As consumers suffer losses and politicians fear a backlash, regulators are under increasing pressure to ensure – however belatedly – that market rules are followed. Watchdogs such as SEC boss Gary Gensler have plenty of feathered and quackery targets, but pretend they’re not ducks: bank-like lending products that aren’t subject to scrutiny. banking, digital dollar substitutes that are not backed by dollars, trading platforms that are not registered exchanges, and investment tokens that say they are not securities.
Coinbase may struggle to escape more scrutiny as a result. Even without prejudging the outcome of this specific case, Coinbase’s IPO filing already makes clear that the potential for classification of crypto assets as securities carries a “high degree of uncertainty” and that its own efforts to assess the risk of an individual the fact that the token is considered a security does not mean that regulators will agree. When the SEC filed a lawsuit alleging Ripple was a security in 2020, Coinbase appeared to get ahead of the issue by suspending the token from its platform.
We know the SEC’s view on a handful of other tokens it believes meet the definition of a security — including XYO, Power Ledger, and Flexa’s AMP — because the watchdog aired after a former Coinbase employee was arrested for allegedly trading them using insider information. Embarrassingly, the unusual trades were first spotted and made public by a Twitter user. What Coinbase champions as a “rigorous due diligence process” that protects consumers and securities off the platform is described by the SEC as doing neither.
This is generally not existential or fatal for crypto platforms. When the SEC sued rival Poloniex last year for operating an unregistered exchange, the settlement was just $10.4 million; Coinbase, with revenue of $7.4 billion in 2021, could pay that kind of fine in no time.

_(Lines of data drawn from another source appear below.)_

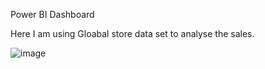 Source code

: Power BI Dashboard

  Here I am using Gloabal store data set to analyse the sales.
  
  ![image](https://user-images.githubusercontent.com/40292788/134098133-7c401883-6a81-44a5-b561-a6124d20244f.png)
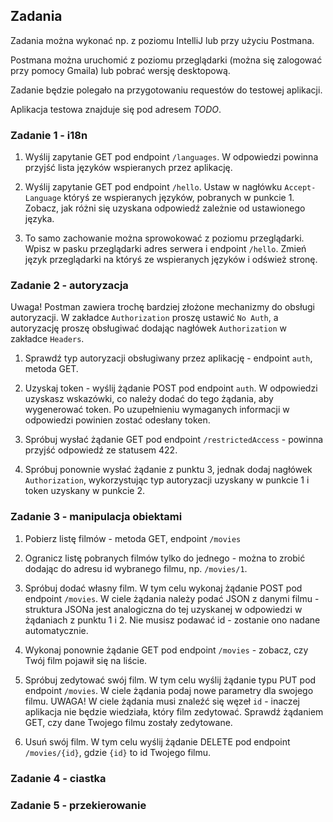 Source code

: ## Zadania

Zadania można wykonać np. z poziomu IntelliJ lub przy użyciu Postmana.

Postmana można uruchomić z poziomu przeglądarki (można się zalogować przy pomocy Gmaila) lub pobrać wersję desktopową.

Zadanie będzie polegało na przygotowaniu requestów do testowej aplikacji.

Aplikacja testowa znajduje się pod adresem *TODO*.

### Zadanie 1 - i18n

1. Wyślij zapytanie GET pod endpoint `/languages`. W odpowiedzi powinna przyjść lista języków wspieranych przez aplikację.

2. Wyślij zapytanie GET pod endpoint `/hello`. Ustaw w nagłówku `Accept-Language` któryś ze wspieranych języków, pobranych w punkcie 1. Zobacz, jak różni się uzyskana odpowiedź zależnie od ustawionego języka.

3. To samo zachowanie można sprowokować z poziomu przeglądarki. Wpisz w pasku przeglądarki adres serwera i endpoint `/hello`. Zmień język przeglądarki na któryś ze wspieranych języków i odśwież stronę.

### Zadanie 2 - autoryzacja

Uwaga! Postman zawiera trochę bardziej złożone mechanizmy do obsługi autoryzacji. W zakładce `Authorization` proszę ustawić `No Auth`, a autoryzację proszę obsługiwać dodając nagłówek `Authorization` w zakładce `Headers`.

1. Sprawdź typ autoryzacji obsługiwany przez aplikację - endpoint `auth`, metoda GET.

2. Uzyskaj token - wyślij żądanie POST pod endpoint `auth`. W odpowiedzi uzyskasz wskazówki, co należy dodać do tego żądania, aby wygenerować token. Po uzupełnieniu wymaganych informacji w odpowiedzi powinien zostać odesłany token.

3. Spróbuj wysłać żądanie GET pod endpoint `/restrictedAccess` - powinna przyjść odpowiedź ze statusem 422.

4. Spróbuj ponownie wysłać żądanie z punktu 3, jednak dodaj nagłówek `Authorization`, wykorzystując typ autoryzacji uzyskany w punkcie 1 i token uzyskany w punkcie 2.

### Zadanie 3 - manipulacja obiektami

1. Pobierz listę filmów - metoda GET, endpoint `/movies`

2. Ogranicz listę pobranych filmów tylko do jednego - można to zrobić dodając do adresu id wybranego filmu, np. `/movies/1`.

3. Spróbuj dodać własny film. W tym celu wykonaj żądanie POST pod endpoint `/movies`. W ciele żądania należy podać JSON z danymi filmu - struktura JSONa jest analogiczna do tej uzyskanej w odpowiedzi w żądaniach z punktu 1 i 2. Nie musisz podawać id - zostanie ono nadane automatycznie.

4. Wykonaj ponownie żądanie GET pod endpoint `/movies` - zobacz, czy Twój film pojawił się na liście.

5. Spróbuj zedytować swój film. W tym celu wyślij żądanie typu PUT pod endpoint `/movies`. W ciele żądania podaj nowe parametry dla swojego filmu. UWAGA! W ciele żądania musi znaleźć się węzeł `id` - inaczej aplikacja nie będzie wiedziała, który film zedytować. Sprawdź żądaniem GET, czy dane Twojego filmu zostały zedytowane.

6. Usuń swój film. W tym celu wyślij żądanie DELETE pod endpoint `/movies/{id}`, gdzie `{id}` to id Twojego filmu.


### Zadanie 4 - ciastka

### Zadanie 5 - przekierowanie  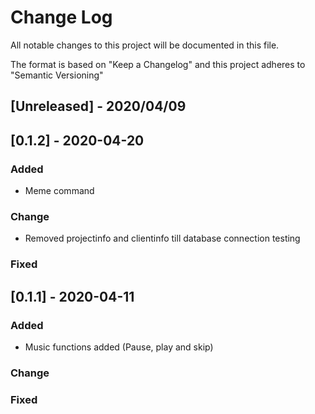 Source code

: # Change Log
All notable changes to this project will be documented in this file.
 
The format is based on "Keep a Changelog"
and this project adheres to "Semantic Versioning"
 
## [Unreleased] - 2020/04/09
 
## [0.1.2] - 2020-04-20
### Added
 - Meme command
### Change
 - Removed projectinfo and clientinfo till database connection testing
### Fixed

## [0.1.1] - 2020-04-11
### Added
 - Music functions added (Pause, play and skip)
### Change

### Fixed
 
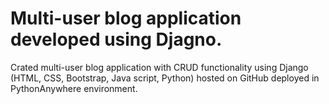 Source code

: # Multi-user blog application developed using Djagno. 

Crated multi-user blog application with CRUD functionality using Django (HTML, CSS, Bootstrap, Java script, Python) hosted on GitHub deployed in PythonAnywhere environment.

But if the review leads to Coinbase being more humiliated or regulated – the fact that it is not a registered exchange or broker has publicly angered Gensler – it will threaten its business model of extracting big profits. of millions of punters looking to get rich in crypto. Transaction fees starting at 0.5% and a relative lack of red tape helped Coinbase rank at a frothy $87 billion valuation last year, based on profit hopes rather than mere talk. utopian of an “Internet of value”. Its growth promises involved listing more tokens, hiring more people, and rolling out new products. These are all under threat – so much so that funds controlled by techno-optimist Cathie Wood just dumped Coinbase stocks for the first time this year.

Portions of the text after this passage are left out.